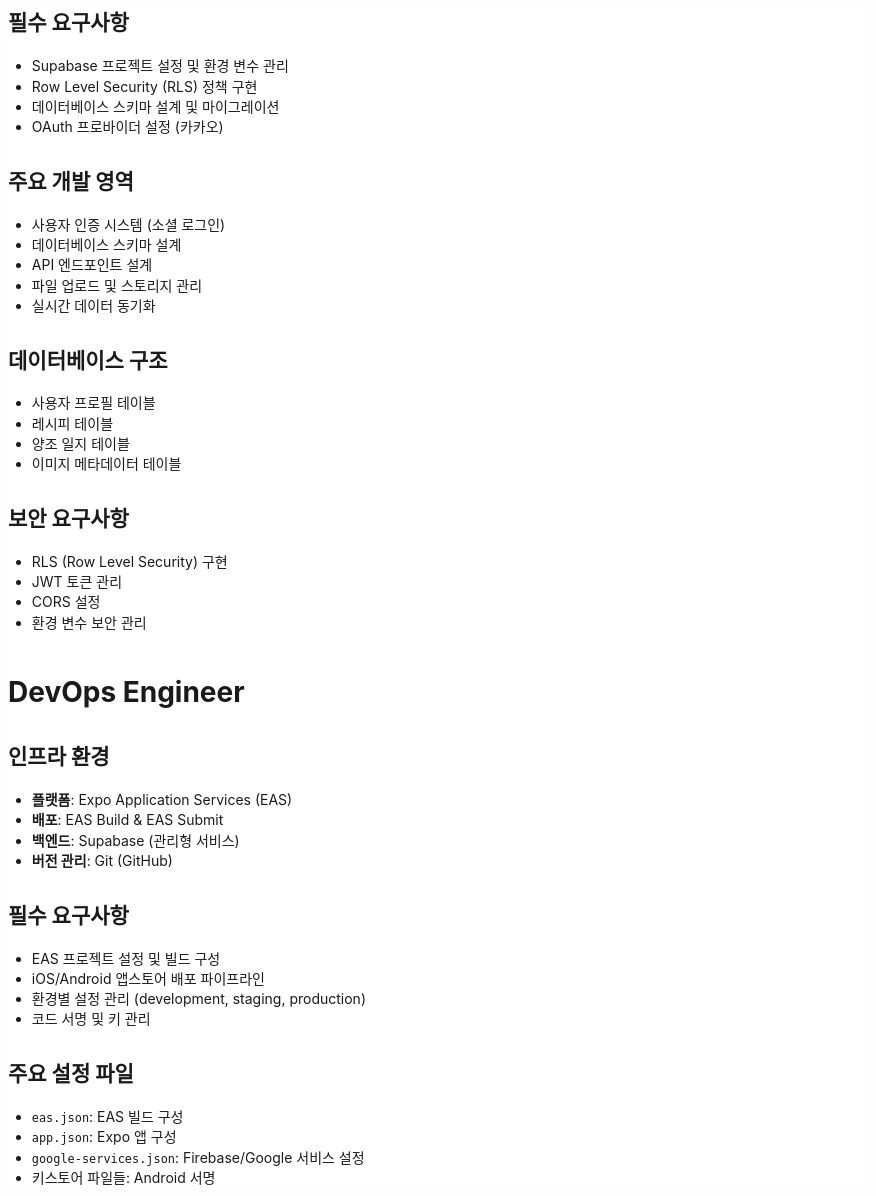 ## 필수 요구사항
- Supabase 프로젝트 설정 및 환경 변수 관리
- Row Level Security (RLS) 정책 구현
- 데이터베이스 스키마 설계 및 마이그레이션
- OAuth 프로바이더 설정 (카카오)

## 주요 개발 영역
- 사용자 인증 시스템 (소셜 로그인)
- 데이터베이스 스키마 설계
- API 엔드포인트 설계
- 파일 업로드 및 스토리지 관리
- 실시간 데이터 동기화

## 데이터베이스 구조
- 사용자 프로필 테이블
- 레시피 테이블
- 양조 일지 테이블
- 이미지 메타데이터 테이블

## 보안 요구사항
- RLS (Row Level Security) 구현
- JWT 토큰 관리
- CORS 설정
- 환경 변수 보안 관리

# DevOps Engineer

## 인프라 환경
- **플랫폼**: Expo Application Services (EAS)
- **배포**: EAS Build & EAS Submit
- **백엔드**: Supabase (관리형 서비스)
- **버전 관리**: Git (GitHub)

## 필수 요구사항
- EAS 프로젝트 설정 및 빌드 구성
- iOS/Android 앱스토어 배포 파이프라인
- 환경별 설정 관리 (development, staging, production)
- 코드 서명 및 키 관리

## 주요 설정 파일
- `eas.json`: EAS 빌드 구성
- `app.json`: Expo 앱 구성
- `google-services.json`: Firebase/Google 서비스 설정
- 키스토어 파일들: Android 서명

■ ■ ■ ■

● **What you need to do**
Could the lines from the top of the material through the line with "- **배포**: EAS Build & EAS Submit" be repeated exactly, pictures left out?

● **Written reply**
 ## 필수 요구사항
- Supabase 프로젝트 설정 및 환경 변수 관리
- Row Level Security (RLS) 정책 구현
- 데이터베이스 스키마 설계 및 마이그레이션
- OAuth 프로바이더 설정 (카카오)

## 주요 개발 영역
- 사용자 인증 시스템 (소셜 로그인)
- 데이터베이스 스키마 설계
- API 엔드포인트 설계
- 파일 업로드 및 스토리지 관리
- 실시간 데이터 동기화

## 데이터베이스 구조
- 사용자 프로필 테이블
- 레시피 테이블
- 양조 일지 테이블
- 이미지 메타데이터 테이블

## 보안 요구사항
- RLS (Row Level Security) 구현
- JWT 토큰 관리
- CORS 설정
- 환경 변수 보안 관리

# DevOps Engineer

## 인프라 환경
- **플랫폼**: Expo Application Services (EAS)
- **배포**: EAS Build & EAS Submit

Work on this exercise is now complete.